I grinned at her. "Are you asking me to help you be more selfish? I can't decide if that's ironic or really on the nose. But sure, I'll do what I can. First step, you aren't allowed to do anything productive until we hear back from Cark. I'm going to cook you anything you want to eat, and you better ask for something complicated or annoying to make." I pointed at her accusingly. "And don't you think about skipping dessert."
My nonsense succeeded in eliciting a series of giggles from Callie as she buried her face in my chest, and I grinned to myself at having accomplished my goal. I'd wanted her to smile more than anything. This kind of problem wasn't something I could just wave away or talk her out of. She was hurting, and I could distract her, but actually helping was another matter entirely. It would take real time and communication to help get her past feeling like she constantly needed to justify herself in spite of her dad.

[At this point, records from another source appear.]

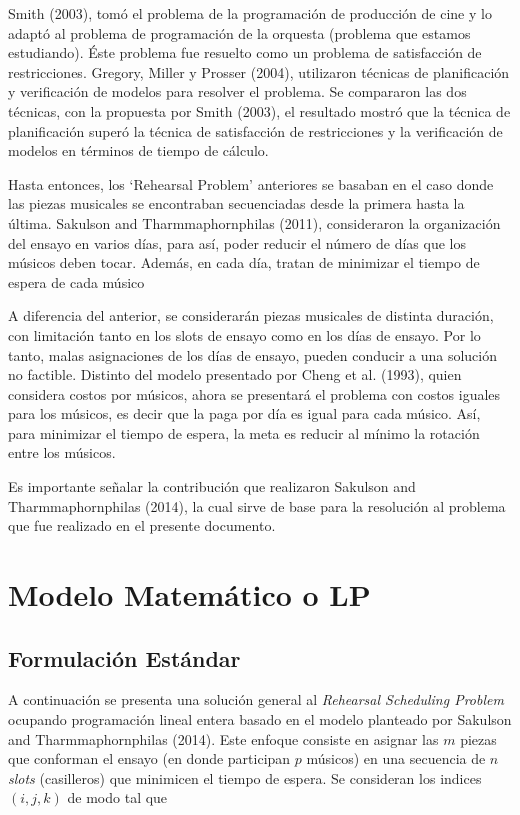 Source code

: \documentclass[journal, 10pt]{IEEEtran}
\begin{document}
Smith (2003)\cite{ref6}, tomó el problema de la programación de producción de cine y lo adaptó al problema de programación de la orquesta (problema que estamos estudiando). Éste problema fue resuelto como un problema de satisfacción de restricciones. Gregory, Miller y Prosser (2004)\cite{ref7}, utilizaron técnicas de planificación y verificación de modelos para resolver el problema. Se compararon las dos técnicas, con la propuesta por Smith (2003)\cite{ref6}, el resultado mostró que la técnica de planificación superó la técnica de satisfacción de restricciones y la verificación de modelos en términos de tiempo de cálculo.

Hasta entonces, los `Rehearsal Problem' anteriores se basaban en el caso donde las piezas musicales se encontraban secuenciadas desde la primera hasta la última. Sakulson and Tharmmaphornphilas (2011)\cite{ref8}, consideraron la organización del ensayo en varios días, para así, poder reducir el número de días que los músicos deben tocar. Además, en cada día, tratan de minimizar el tiempo de espera de cada músico

A diferencia del anterior, se considerarán piezas musicales de distinta duración, con limitación tanto en los slots de ensayo como en los días de ensayo. Por lo tanto, malas asignaciones de los días de ensayo, pueden conducir a una solución no factible. 
Distinto del modelo presentado por  Cheng et al. (1993)\cite{ref1}, quien considera costos por músicos, ahora se presentará el problema con costos iguales para los músicos, es decir que la paga por día es igual para cada músico. Así, para minimizar el tiempo de espera, la meta es reducir al mínimo la rotación entre los músicos.

Es importante señalar la contribución que realizaron Sakulson and Tharmmaphornphilas (2014)\cite{ref9}, la cual sirve de base para la resolución al problema que fue realizado en el presente documento.


\section{Modelo Matemático o LP}
\subsection{Formulación Estándar}
A continuación se presenta una solución general al \textit{Rehearsal Scheduling Problem} ocupando programación lineal entera basado en el modelo planteado por Sakulson and Tharmmaphornphilas (2014)\cite{ref9}. Este enfoque consiste en asignar las $m$ piezas que conforman el ensayo (en donde participan $p$ músicos) en una secuencia de $n$ \textit{slots} (casilleros) que minimicen el tiempo de espera. Se consideran los indices $(i,j,k)$ de modo tal que
\end{document}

I wasn't an expert on relationships, Callie was really my first. All I could really do was my best, and my only idea how to handle this was to be there for her when she needed me, and to try to keep her mind off her dad whenever possible. It was probably a less optimal solution than someone with more an idea what they were doing could come up with, but it was what I would need in her shoes, and if she needed something else I had to trust she would let me know. I just had to actually listen this time, instead of ignoring her unhappiness like I had before.
She stared at me for a bit, a strange, silly smile on her face. "I'm glad I met you Shane. I feel...different around you. Like I'm just me. I'm pretty sure that you literally don't care about my dad at all besides being annoyed he makes me unhappy. Your point of view is so weirdly different than anyone else, I think you're really the only person I can really trust sees me for who I am." She leaned in for another kiss, this one much less soft and much longer. When she pulled back she was gasping. "Plus, you're really good at that. Not sure if I ever mentioned."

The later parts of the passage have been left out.